Page:Stendhal - Armance, Lévy, 1877.djvu/205

Le texte de cette page a été corrigé et est conforme au fac-similé.



XIX


He unworthy you say ?
’Tis impossible. It would
Be more easy to die.

Deckar.


Octave crut remarquer que mademoiselle de Zohiloff le regardait quelquefois avec assez de tranquillité. En dépit de sa farouche vertu, qui lui défendait hautement de songer à des rapports qui n’existaient plus, il ne put s’empêcher de penser que c’était la première fois qu’il la revoyait depuis qu’il s’était avoué qu’il l’aimait ; le matin, dans le jardin, il était troublé par la nécessité d’agir. C’est donc là, se disait-il, l’impression que fait la vue d’une femme qu’on aime. Mais il est possible qu’Armance n’ait pour moi que de l’amitié. Cette nuit, c’était encore un mouvement de présomption qui me faisait penser le contraire.

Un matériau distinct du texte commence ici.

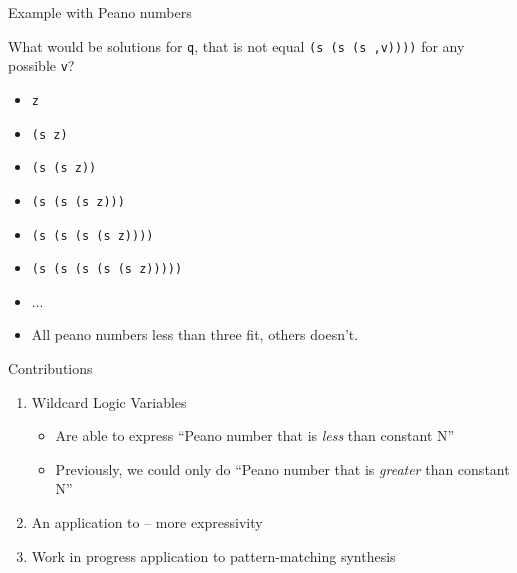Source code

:\documentclass[aspectratio=169
  , xcolor={svgnames}
  , hyperref=
      { colorlinks
      , urlcolor=DarkBlue
      }
  , russian  %
  ]{beamer}
\begin{document}
\begin{frame}{Example with Peano numbers}

What would be solutions for \texttt{q}, that is not equal \texttt{(s (s (s ,v))))} for any possible \texttt{v}?

\begin{itemize}
\item[\faGood] \texttt{z}
\item[\faGood] \texttt{(s z)}
\item[\faGood] \texttt{(s (s z))}
\item[\faBad] \texttt{(s (s (s z)))}
\item[\faBad] \texttt{(s (s (s (s z))))}
\item[\faBad] \texttt{(s (s (s (s (s z)))))}
\item ...
\item All peano numbers less than three fit, others doesn't.
\end{itemize}

\end{frame}
\begin{frame}{Contributions}
\begin{enumerate}


\item Wildcard Logic Variables
\begin{itemize}
\item Are able to express ``Peano number that is \emph{less} than constant N''
\item Previously, we could only do ``Peano number that is  \emph{greater} than constant N''
\end{itemize}
\item An application to \noCanren{} -- more expressivity
\item Work in progress application to pattern-matching synthesis
\end{enumerate}
\end{frame}
\end{document}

Durant ce pénible déjeuner, on ne dit pas un mot du sujet qui occupait tous les cœurs. Pendant qu’Octave était chez son père, madame de Malivert avait fait appeler Armance pour lui apprendre l’étrange projet de voyage. Cette pauvre fille avait besoin de sincérité ; elle ne put s’empêcher de dire à madame de Malivert : Eh bien, maman, vous voyez si vos idées étaient fondées !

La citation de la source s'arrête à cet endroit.